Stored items
== Segment start ==

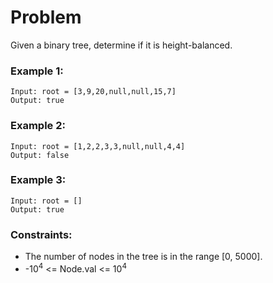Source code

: # Problem

Given a binary tree, determine if it is height-balanced.

### Example 1:

```
Input: root = [3,9,20,null,null,15,7]
Output: true
```

### Example 2:
```
Input: root = [1,2,2,3,3,null,null,4,4]
Output: false
```

### Example 3:
```
Input: root = []
Output: true
```

### Constraints:

- The number of nodes in the tree is in the range [0, 5000].
- -10<sup>4</sup> <= Node.val <= 10<sup>4</sup>

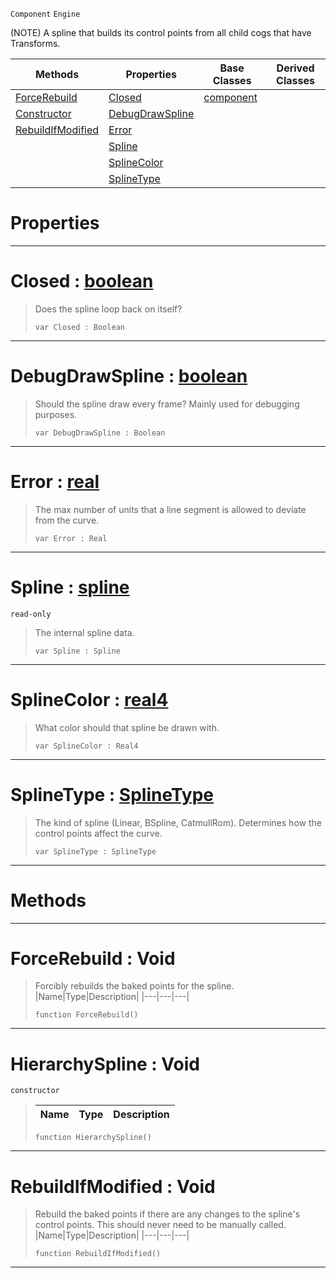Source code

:  `Component` `Engine`



(NOTE) A spline that builds its control points from all child cogs that have Transforms.

|Methods|Properties|Base Classes|Derived Classes|
|---|---|---|---|
|[ForceRebuild](hierarchyspline.md#forcerebuild-void)|[Closed](hierarchyspline.md#closed-zilch-engine-docum)|[component](component.md)| |
|[Constructor](hierarchyspline.md#hierarchyspline-void)|[DebugDrawSpline](hierarchyspline.md#debugdrawspline-zilch-eng)| | |
|[RebuildIfModified](hierarchyspline.md#rebuildifmodified-void)|[Error](hierarchyspline.md#error-zilch-engine-docume)| | |
| |[Spline](hierarchyspline.md#spline-zilch-engine-docum)| | |
| |[SplineColor](hierarchyspline.md#splinecolor-zilch-engine)| | |
| |[SplineType](hierarchyspline.md#splinetype-zilch-engine-d)| | |


 #  Properties


---  
 #  Closed : [boolean](../nada_base_types/boolean.md)

> Does the spline loop back on itself?
> ```TS:Nada
> var Closed : Boolean


---  
 #  DebugDrawSpline : [boolean](../nada_base_types/boolean.md)

> Should the spline draw every frame? Mainly used for debugging purposes.
> ```TS:Nada
> var DebugDrawSpline : Boolean


---  
 #  Error : [real](../nada_base_types/real.md)

> The max number of units that a line segment is allowed to deviate from the curve.
> ```TS:Nada
> var Error : Real


---  
 #  Spline : [spline](spline.md)

 `read-only`

> The internal spline data.
> ```TS:Nada
> var Spline : Spline


---  
 #  SplineColor : [real4](../nada_base_types/real4.md)

> What color should that spline be drawn with.
> ```TS:Nada
> var SplineColor : Real4


---  
 #  SplineType : [SplineType](../enum_reference.md#splinetype)

> The kind of spline (Linear, BSpline, CatmullRom). Determines how the control points affect the curve.
> ```TS:Nada
> var SplineType : SplineType


---  
 #  Methods


---  
 #  ForceRebuild : Void

> Forcibly rebuilds the baked points for the spline.
> |Name|Type|Description|
> |---|---|---|
> ```TS:Nada
> function ForceRebuild()
> ``` 


---  
 #  HierarchySpline : Void

 `constructor`

> 
> |Name|Type|Description|
> |---|---|---|
> ```TS:Nada
> function HierarchySpline()
> ``` 


---  
 #  RebuildIfModified : Void

> Rebuild the baked points if there are any changes to the spline's control points. This should never need to be manually called.
> |Name|Type|Description|
> |---|---|---|
> ```TS:Nada
> function RebuildIfModified()
> ``` 


---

== Segment end ==

Check every line above for the string "curve" and copy those that have it.

> The max number of units that a line segment is allowed to deviate from the curve.
> The kind of spline (Linear, BSpline, CatmullRom). Determines how the control points affect the curve.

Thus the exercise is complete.